WHAT NEEDS TO BE DONE: Find every line in the records below that holds the word "does", and copy each one.

**** EXTRACTED INFORMATION

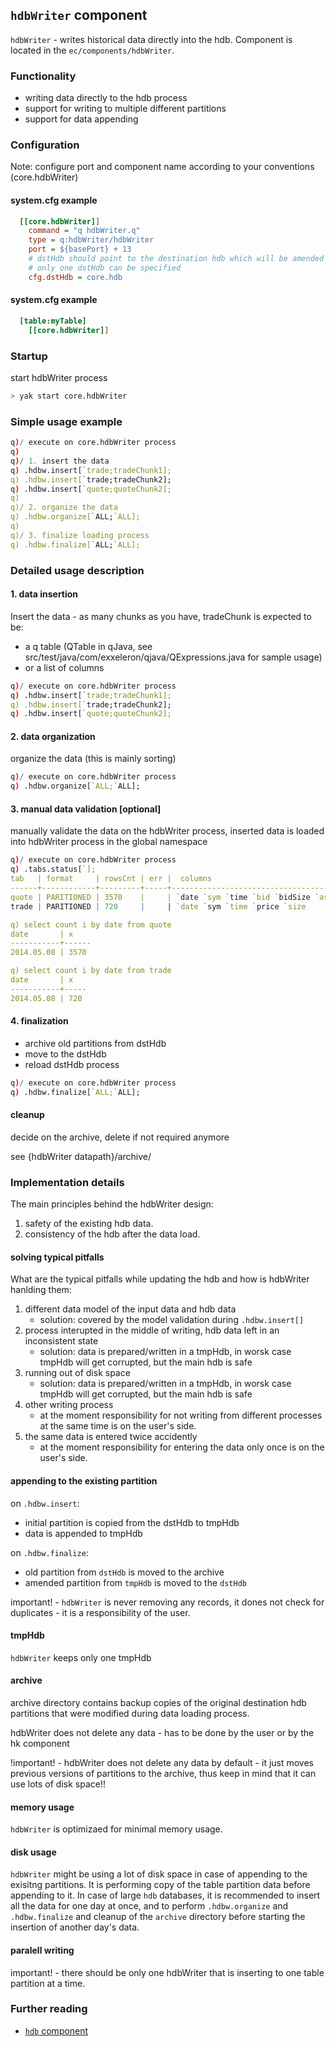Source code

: ## **`hdbWriter` component**
`hdbWriter` - writes historical data directly into the hdb.
Component is located in the `ec/components/hdbWriter`.

### Functionality
- writing data directly to the hdb process
- support for writing to multiple different partitions
- support for data appending

### Configuration
Note: configure port and component name according to your conventions (core.hdbWriter)

#### system.cfg example
```cfg
  [[core.hdbWriter]]          
    command = "q hdbWriter.q"     
    type = q:hdbWriter/hdbWriter     
    port = ${basePort} + 13     
    # dstHdb should point to the destination hdb which will be amended via the hdbWriter
    # only one dstHdb can be specified
    cfg.dstHdb = core.hdb
```

#### system.cfg example
```cfg
  [table:myTable]
    [[core.hdbWriter]]          
```

### Startup
start hdbWriter process
```bash
> yak start core.hdbWriter
```

### Simple usage example
```q
q)/ execute on core.hdbWriter process 
q)
q)/ 1. insert the data
q) .hdbw.insert[`trade;tradeChunk1];
q) .hdbw.insert[`trade;tradeChunk2];
q) .hdbw.insert[`quote;quoteChunk2];
q)
q)/ 2. organize the data
q) .hdbw.organize[`ALL;`ALL];
q)
q)/ 3. finalize loading process
q) .hdbw.finalize[`ALL;`ALL];
```

### Detailed usage description

#### 1. data insertion
Insert the data - as many chunks as you have, tradeChunk is expected to be:
- a q table (QTable in qJava, see src/test/java/com/exxeleron/qjava/QExpressions.java for sample usage)
- or a list of columns

```q
q)/ execute on core.hdbWriter process 
q) .hdbw.insert[`trade;tradeChunk1];
q) .hdbw.insert[`trade;tradeChunk2];
q) .hdbw.insert[`quote;quoteChunk2];
```

#### 2. data organization
organize the data (this is mainly sorting)
 
```q
q)/ execute on core.hdbWriter process 
q) .hdbw.organize[`ALL;`ALL];
```

#### 3. manual data validation [optional]
manually validate the data on the hdbWriter process, 
inserted data is loaded into hdbWriter process in the global namespace
 
```q
q)/ execute on core.hdbWriter process 
q) .tabs.status[`];
tab   | format     | rowsCnt | err |  columns    
------+------------+---------+-----+---------------------------------------------
quote | PARITIONED | 3570    |     | `date `sym `time `bid `bidSize `ask `askSize
trade | PARITIONED | 720     |     | `date `sym `time `price `size

q) select count i by date from quote
date       | x
-----------+------
2014.05.08 | 3570

q) select count i by date from trade
date       | x
-----------+-----
2014.05.08 | 720
```

#### 4. finalization
 - archive old partitions from dstHdb
 - move to the dstHdb
 - reload dstHdb process
 
```q
q)/ execute on core.hdbWriter process 
q) .hdbw.finalize[`ALL;`ALL];
```

#### cleanup
 decide on the archive, delete if not required anymore
 
 see {hdbWriter datapath}/archive/

### Implementation details

 The main principles behind the hdbWriter design:
 1. safety of the existing hdb data.
 2. consistency of the hdb after the data load.

#### solving typical pitfalls
 What are the typical pitfalls while updating the hdb and how is hdbWriter hanlding them:
 1. different data model of the input data and hdb data
    - solution: covered by the model validation during `.hdbw.insert[]`
 2. process interupted in the middle of writing, hdb data left in an inconsistent state
    - solution: data is prepared/written in a tmpHdb, in worsk case tmpHdb will get corrupted, but the main hdb is safe
 3. running out of disk space
    - solution: data is prepared/written in a tmpHdb, in worsk case tmpHdb will get corrupted, but the main hdb is safe
 4. other writing process
    - at the moment responsibility for not writing from different processes at the same time is on the user's side.
 5. the same data is entered twice accidently
    - at the moment responsibility for entering the data only once is on the user's side.

#### appending to the existing partition
on `.hdbw.insert`:
  - initial partition is copied from the dstHdb to tmpHdb
  - data is appended to tmpHdb

on `.hdbw.finalize`:
  - old partition from `dstHdb` is moved to the archive
  - amended partition from `tmpHdb` is moved to the `dstHdb`

 important! - `hdbWriter` is never removing any records, it dones not check for duplicates - it is a responsibility of the user.
 
#### tmpHdb

 `hdbWriter` keeps only one tmpHdb

#### archive

 archive directory contains backup copies of the original destination hdb partitions that were modified during data loading process.

 hdbWriter does not delete any data - has to be done by the user or by the hk component

 !important! - hdbWriter does not delete any data by default
    - it just moves previous versions of partitions to the archive, thus keep in mind
    that it can use lots of disk space!!

#### memory usage
`hdbWriter` is optimizaed for minimal memory usage.

#### disk usage
`hdbWriter` might be using a lot of disk space in case of appending to the exisitng partitions.
It is performing copy of the table partition data before appending to it.
In case of large `hdb` databases, it is recommended to insert all the data for one day at once, and to perform `.hdbw.organize` and `.hdbw.finalize` and cleanup of the `archive` directory before starting the insertion of another day's data.

#### paralell writing
important! - there should be only one hdbWriter that is inserting to one table partition at a time.

### Further reading
- [`hdb` component](../hdb)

********

COMPLETED TASK:
 hdbWriter does not delete any data - has to be done by the user or by the hk component
 !important! - hdbWriter does not delete any data by default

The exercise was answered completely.